I have been incredibly hard on myself lately. Focused far more on the gap between where I am and where I want to be, than on the gains I have made.
This led to me becoming increasingly discouraged and overwhelmed, despite the fact that there is much on the surface of my life to celebrate in terms of progress. Something within me felt that I was still not enough.
It seems incredibly silly in theory to think that you would beat yourself into a bloody pulp. Yet this is what I was doing to myself. My rational goals collided with my shadow instincts, and the shadow wins the fight.
I realised today just how much expectation and judgement I was putting on myself when I noticed a friend’s response to a message, where I suggested something he should be doing. He resisted that suggestion, and in his resistance I could see my projection. I was projecting my own high standards on to this friend, the same standards that led to my pain.
The inverse approach is to relax my expectations. While I may desire to change my shadow instincts, attempting to do so with brute force will only lead to blood.
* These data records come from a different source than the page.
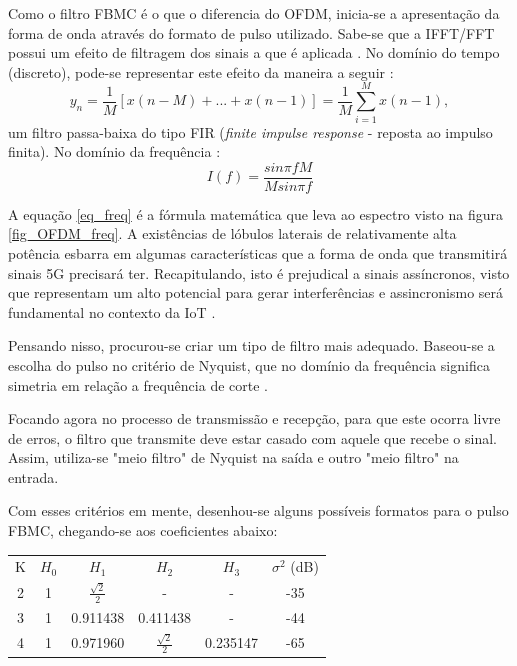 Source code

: Como o filtro FBMC é o que o diferencia do OFDM, inicia-se a apresentação da forma de onda através do formato de pulso utilizado. Sabe-se que a IFFT/FFT possui um efeito de filtragem dos sinais a que é aplicada \cite{Boroujeny}. No domínio do tempo (discreto), pode-se representar este efeito da maneira a seguir \cite{Bellanger}:
\begin{equation}
y_{n} = \frac{1}{M}[x(n-M)+...+x(n-1)] = \frac{1}{M}\sum_{i=1}^{M}x(n-1),
\end{equation}
um filtro passa-baixa do tipo FIR (\textit{finite impulse response} - reposta ao impulso finita). No domínio da frequência \cite{Bellanger}:
\begin{equation}\label{eq_freq}
I(f) = \frac{sin\pi fM}{Msin\pi f}
\end{equation}

A equação \ref{eq_freq} é a fórmula matemática que leva ao espectro visto na figura \ref{fig_OFDM_freq}. A existências de lóbulos laterais de relativamente alta potência esbarra em algumas características que a forma de onda que transmitirá sinais 5G precisará ter. Recapitulando, isto é prejudical a sinais assíncronos, visto que representam um alto potencial para gerar interferências e assincronismo será fundamental no contexto da IoT \cite{Wunder}.  
\par Pensando nisso, procurou-se criar um tipo de filtro mais adequado. Baseou-se a escolha do pulso no critério de Nyquist, que no domínio da frequência significa simetria em relação a frequência de corte \cite{Bellanger}. 
\par Focando agora no processo de transmissão e recepção, para que este ocorra livre de erros, o filtro que transmite deve estar casado com aquele que recebe o sinal. Assim, utiliza-se "meio filtro" de Nyquist na saída e outro "meio filtro" na entrada. 
\par Com esses critérios em mente, desenhou-se alguns possíveis formatos para o pulso FBMC, chegando-se aos coeficientes abaixo: 

\begin{center} \label{coef_FBMC}
\begin{tabular}{ c c c c c c  }
 K & $H_{0}$ &  $H_{1}$ & $H_{2}$ & $H_{3}$ & $\sigma^{2}$ (dB) \\ 
 2 & 1 & $\frac{\sqrt{2}}{2}$ & - & - & -35\\  
 3 & 1 & 0.911438 & 0.411438 & - & -44\\
 4 & 1 & 0.971960 & $\frac{\sqrt{2}}{2}$ & 0.235147 & -65
\end{tabular}
\end{center}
Gentle progress is the only path to change.
Taking small steps towards what I desire and acknowledging even the most minute actions will eventually lead to shifts in behaviour. I am doing this with my career — I am undertaking study that will assist in my career progression and this is going really well. I am going out to activities far more than before. I have better control over my finances and my spending. I am looking for ways to learn to shift my anxiety around food.
Small changes can be difficult to monitor, but I do not need to be hyper-aware of the progress. I simply need to keep my intentions towards those things that I want, and then give myself some credit when I do take some action.